To see these waterfalls, cross the second suspension bridge. To the right of the bridge, you’ll notice two trails that veer off the main path and head upstream. Both of these are worth taking but start with the first trail to the right.
This trail is somewhat narrow but is well-worn and easy to follow. In less than 100 yards, you’ll come to the creek and the location of a small waterfall of about three feet in height.
Take a few moments to enjoy this spot before retracing your steps back to the bridge.
To see even more great spots, take the second trail to the right after the bridge and follow to Cedar Creek. Note that to see the best spots on this trail, you’ll have to cross the creek, and depending on the water levels, you may or may not be able to keep your feet dry when doing so.
Once across the creek, look to your left to see the stone ruins of a building. I’m not entirely sure what this small structure was, but it’s still neat to see hidden in the back of the park.
An obvious trail leads through the woods and upstream on the creek. Along the way, you might see several side waterfalls coming into the stream if water levels are high. These aren’t huge, but they do add to the overall beauty of the area.
After a few minutes of hiking, the trail ends back at the stream at a very scenic spot. While the waterfall here is only about two feet tall, it’s a truly beautiful place to stop for a few minutes and enjoy the beauty of Cedar Creek Park.
Just note that this is the very edge of the park and the opposite side of the creek is private property, so don’t continue further upstream beyond this spot.
Once you’ve had a chance to enjoy this spot, retrace your steps back to the suspension bridge over Cedar Creek. From this spot, either head uphill to do the entire loop or, do as I did, and cross back over the bridge and hike the roughly 3/4-mile distance back through the Cedar Creek Gorge to get back to your car.
Ultimately, I really enjoyed my hike through Cedar Creek Gorge.
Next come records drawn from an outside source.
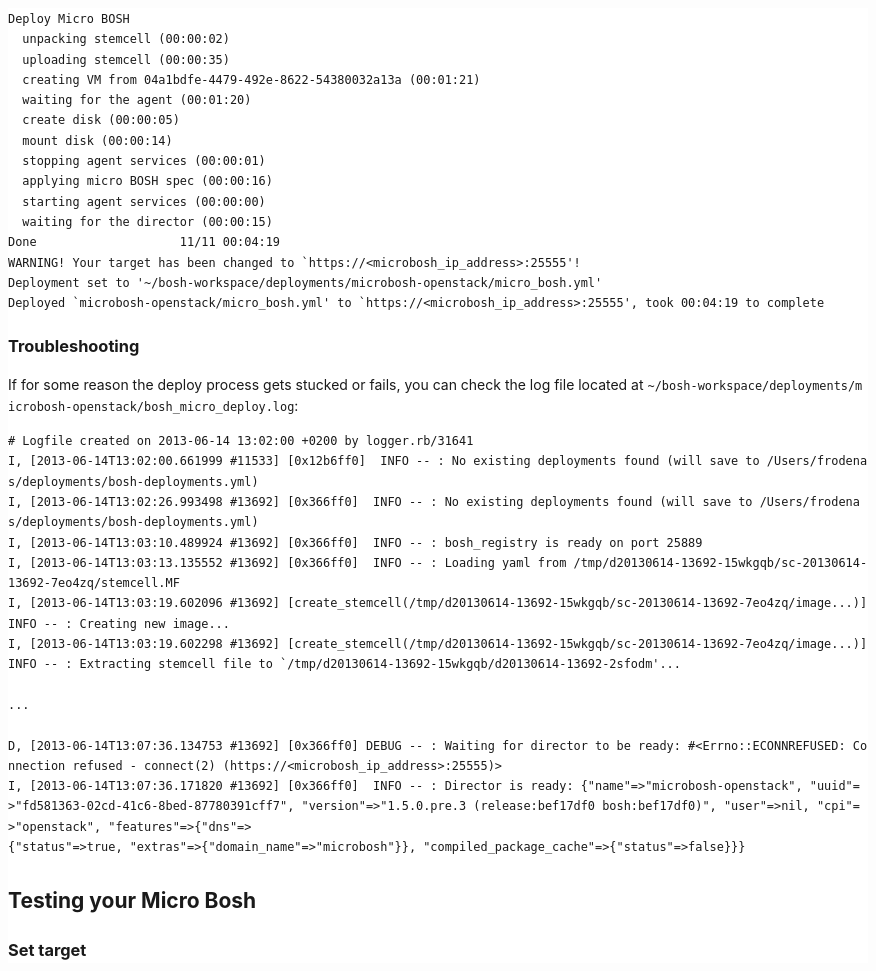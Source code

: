     
    Deploy Micro BOSH
      unpacking stemcell (00:00:02)                                                                     
      uploading stemcell (00:00:35)                                                                     
      creating VM from 04a1bdfe-4479-492e-8622-54380032a13a (00:01:21)                                  
      waiting for the agent (00:01:20)                                                                  
      create disk (00:00:05)                                                                            
      mount disk (00:00:14)                                                                             
      stopping agent services (00:00:01)                                                                
      applying micro BOSH spec (00:00:16)                                                               
      starting agent services (00:00:00)                                                                
      waiting for the director (00:00:15)                                                               
    Done                    11/11 00:04:19                                                              
    WARNING! Your target has been changed to `https://<microbosh_ip_address>:25555'!
    Deployment set to '~/bosh-workspace/deployments/microbosh-openstack/micro_bosh.yml'
    Deployed `microbosh-openstack/micro_bosh.yml' to `https://<microbosh_ip_address>:25555', took 00:04:19 to complete

### <a id="troubleshooting"></a>Troubleshooting ###

If for some reason the deploy process gets stucked or fails, you can check the log file located at `~/bosh-workspace/deployments/microbosh-openstack/bosh_micro_deploy.log`:

    # Logfile created on 2013-06-14 13:02:00 +0200 by logger.rb/31641
    I, [2013-06-14T13:02:00.661999 #11533] [0x12b6ff0]  INFO -- : No existing deployments found (will save to /Users/frodenas/deployments/bosh-deployments.yml)
    I, [2013-06-14T13:02:26.993498 #13692] [0x366ff0]  INFO -- : No existing deployments found (will save to /Users/frodenas/deployments/bosh-deployments.yml)
    I, [2013-06-14T13:03:10.489924 #13692] [0x366ff0]  INFO -- : bosh_registry is ready on port 25889
    I, [2013-06-14T13:03:13.135552 #13692] [0x366ff0]  INFO -- : Loading yaml from /tmp/d20130614-13692-15wkgqb/sc-20130614-13692-7eo4zq/stemcell.MF
    I, [2013-06-14T13:03:19.602096 #13692] [create_stemcell(/tmp/d20130614-13692-15wkgqb/sc-20130614-13692-7eo4zq/image...)]  INFO -- : Creating new image...
    I, [2013-06-14T13:03:19.602298 #13692] [create_stemcell(/tmp/d20130614-13692-15wkgqb/sc-20130614-13692-7eo4zq/image...)]  INFO -- : Extracting stemcell file to `/tmp/d20130614-13692-15wkgqb/d20130614-13692-2sfodm'...

    ...

    D, [2013-06-14T13:07:36.134753 #13692] [0x366ff0] DEBUG -- : Waiting for director to be ready: #<Errno::ECONNREFUSED: Connection refused - connect(2) (https://<microbosh_ip_address>:25555)>
    I, [2013-06-14T13:07:36.171820 #13692] [0x366ff0]  INFO -- : Director is ready: {"name"=>"microbosh-openstack", "uuid"=>"fd581363-02cd-41c6-8bed-87780391cff7", "version"=>"1.5.0.pre.3 (release:bef17df0 bosh:bef17df0)", "user"=>nil, "cpi"=>"openstack", "features"=>{"dns"=>
    {"status"=>true, "extras"=>{"domain_name"=>"microbosh"}}, "compiled_package_cache"=>{"status"=>false}}}

## <a id="test_microbosh"></a>Testing your Micro Bosh ##

### <a id="microbosh_target"></a>Set target ###
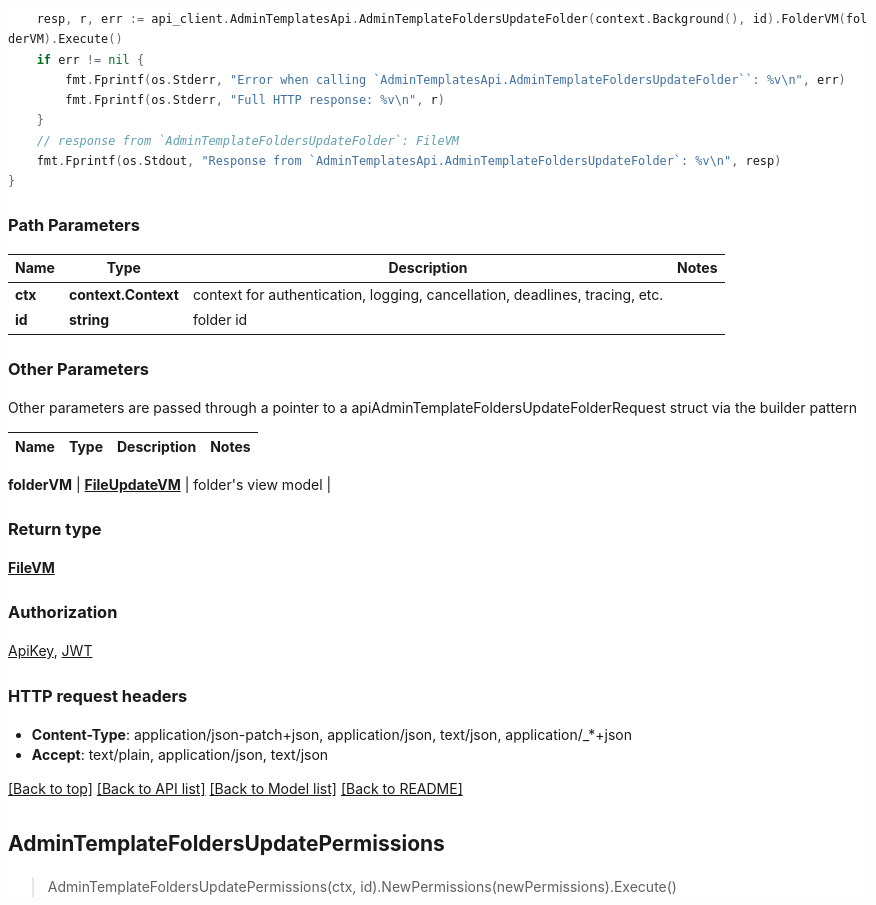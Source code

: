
 ```go
    resp, r, err := api_client.AdminTemplatesApi.AdminTemplateFoldersUpdateFolder(context.Background(), id).FolderVM(folderVM).Execute()
    if err != nil {
        fmt.Fprintf(os.Stderr, "Error when calling `AdminTemplatesApi.AdminTemplateFoldersUpdateFolder``: %v\n", err)
        fmt.Fprintf(os.Stderr, "Full HTTP response: %v\n", r)
    }
    // response from `AdminTemplateFoldersUpdateFolder`: FileVM
    fmt.Fprintf(os.Stdout, "Response from `AdminTemplatesApi.AdminTemplateFoldersUpdateFolder`: %v\n", resp)
}
```

### Path Parameters


Name | Type | Description  | Notes
------------- | ------------- | ------------- | -------------
**ctx** | **context.Context** | context for authentication, logging, cancellation, deadlines, tracing, etc.
**id** | **string** | folder id | 

### Other Parameters

Other parameters are passed through a pointer to a apiAdminTemplateFoldersUpdateFolderRequest struct via the builder pattern


Name | Type | Description  | Notes
------------- | ------------- | ------------- | -------------

 **folderVM** | [**FileUpdateVM**](FileUpdateVM.md) | folder&#39;s view model | 

### Return type

[**FileVM**](FileVM.md)

### Authorization

[ApiKey](../README.md#ApiKey), [JWT](../README.md#JWT)

### HTTP request headers

- **Content-Type**: application/json-patch+json, application/json, text/json, application/_*+json
- **Accept**: text/plain, application/json, text/json

[[Back to top]](#) [[Back to API list]](../README.md#documentation-for-api-endpoints)
[[Back to Model list]](../README.md#documentation-for-models)
[[Back to README]](../README.md)


## AdminTemplateFoldersUpdatePermissions

> AdminTemplateFoldersUpdatePermissions(ctx, id).NewPermissions(newPermissions).Execute()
While I had the fortune of visiting during peak fall foliage, I’m sure this is an incredibly beautiful hike any time of the year. I know I’ll definitely revisit this spot when water levels are a bit higher so I can really enjoy the small waterfalls in Cedar Creek Park.
So, if you’re looking for a short, easy, and off-the-beaten-track hike in Westmoreland County, this is definitely a nice spot to explore.